Paul Howarth paul@city-fan.org writes:
Paul Wouters paul@xelerance.com wrote:
Can't selinux pickup things without a restorecon? And what is the problem another (root) process screwing over a pid or lock file? Can't SElinux lock that down from the /var/run level?
/var/run is var_run_t in targeted policy, but hardly anything below /var/run is - almost every subdir/file has its own context type.
Just creating a file/directory within /var/run using the initscript will inherit the var_run_t, which in most cases is not what's needed, hence the need for restorecon.
Having the daemon create the file/dir works better because there will be a type transition defined in policy that results in the correct context type being used.

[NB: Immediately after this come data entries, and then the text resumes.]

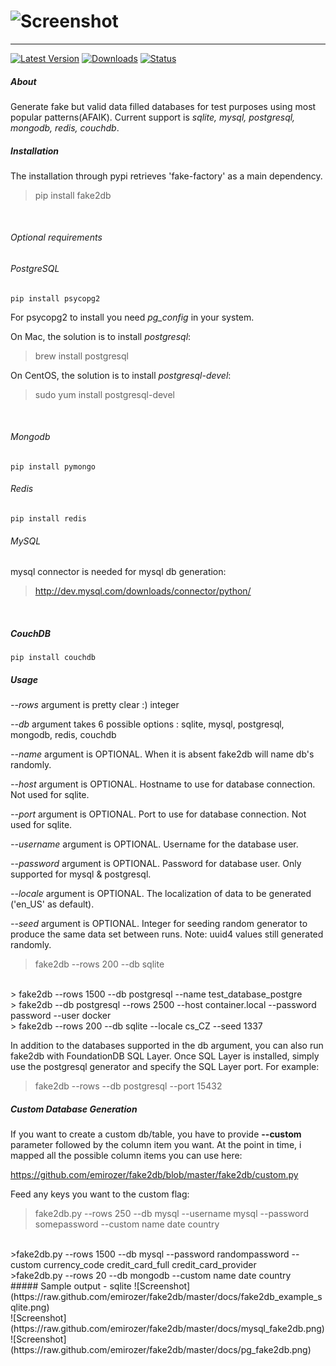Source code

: ![Screenshot](https://raw.github.com/emirozer/fake2db/master/docs/fake2db_logo_screenshot.png)
===========
***

[![Latest Version](https://img.shields.io/pypi/v/fake2db.svg)](https://img.shields.io/pypi/v/fake2db.svg)
[![Downloads](https://img.shields.io/pypi/dm/fake2db.svg)](https://img.shields.io/pypi/dm/fake2db.svg)
[![Status](https://img.shields.io/pypi/status/fake2db.svg)](https://img.shields.io/pypi/status/fake2db.svg)



##### About

Generate fake but valid data filled databases for test purposes using most popular patterns(AFAIK).
Current support is *sqlite, mysql, postgresql, mongodb, redis, couchdb*. <br>

##### Installation

The installation through pypi retrieves 'fake-factory' as a main dependency.
> pip install fake2db
<br>

###### Optional requirements

###### PostgreSQL

    pip install psycopg2

For psycopg2 to install you need *pg_config* in your system.

On Mac, the solution is to install *postgresql*:
> brew install postgresql

On CentOS, the solution is to install *postgresql-devel*:
> sudo yum install postgresql-devel
<br>

###### Mongodb

    pip install pymongo

###### Redis

    pip install redis

###### MySQL

mysql connector is needed for mysql db generation:
> http://dev.mysql.com/downloads/connector/python/
<br>

##### CouchDB

	pip install couchdb

##### Usage


*--rows* argument is pretty clear :) integer

*--db* argument takes 6 possible options : sqlite, mysql, postgresql, mongodb, redis, couchdb

*--name* argument is OPTIONAL. When it is absent fake2db will name db's randomly.

*--host* argument is OPTIONAL. Hostname to use for database connection. Not used for sqlite.

*--port* argument is OPTIONAL. Port to use for database connection. Not used for sqlite.

*--username* argument is OPTIONAL. Username for the database user.

*--password* argument is OPTIONAL. Password for database user. Only supported for mysql & postgresql.

*--locale* argument is OPTIONAL. The localization of data to be generated ('en_US' as default).

*--seed* argument is OPTIONAL. Integer for seeding random generator to produce the same data set between runs. Note: uuid4 values still generated randomly.


> fake2db --rows 200 --db sqlite
<br>
> fake2db --rows 1500 --db postgresql --name test_database_postgre
<br>
> fake2db --db postgresql --rows 2500 --host container.local --password password --user docker
<br>
> fake2db --rows 200 --db sqlite --locale cs_CZ --seed 1337
<br>

In addition to the databases supported in the db argument, you can also run fake2db with FoundationDB SQL Layer. Once SQL Layer is installed, simply use the postgresql generator and specify the SQL Layer port. For example:

> fake2db --rows --db postgresql --port 15432


##### Custom Database Generation

If you want to create a custom db/table, you have to provide **--custom** parameter followed by the column item you want. At the point in time, i mapped all the possible column items you can use here:

<https://github.com/emirozer/fake2db/blob/master/fake2db/custom.py>

Feed any keys you want to the custom flag:

> fake2db.py --rows 250 --db mysql --username mysql --password somepassword --custom name date country
<br>
>fake2db.py --rows 1500 --db mysql --password randompassword --custom currency_code credit_card_full credit_card_provider
<br>
>fake2db.py --rows 20 --db mongodb --custom name date country


<br>
##### Sample output - sqlite
![Screenshot](https://raw.github.com/emirozer/fake2db/master/docs/fake2db_example_sqlite.png)
<br>
![Screenshot](https://raw.github.com/emirozer/fake2db/master/docs/mysql_fake2db.png)
<br>
![Screenshot](https://raw.github.com/emirozer/fake2db/master/docs/pg_fake2db.png)

<br>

That comment suggests you don't even understand the reason why those subdirectories exist. It's this: the daemons do not, and should not, run with the root privileges needed to create things directly in /var/run. The point of a subdirectory is to be owned by the lower-privilege account under which the particular daemon is running. If the subdir has to be remade at runtime, that has to be done by the root-privilege initscript, because /var/run is only writable by root.
I agree with Paul W that it's not obvious why selinux can't get this right for us, instead of requiring an extra easy-to-forget step in the initscripts. But on the whole I'd rather this responsibility weren't getting dropped on the initscripts at all. It works perfectly well to set up these dirs once via RPM --- why shouldn't we make the tmpfs creation process responsible for cloning the directory structure from disk?
regards, tom lane
On Tue, 30 Nov 2010 17:01:16 -0500 Tom Lane tgl@redhat.com wrote:
Paul Howarth paul@city-fan.org writes:
Paul Wouters paul@xelerance.com wrote:
Can't selinux pickup things without a restorecon? And what is the problem another (root) process screwing over a pid or lock file? Can't SElinux lock that down from the /var/run level?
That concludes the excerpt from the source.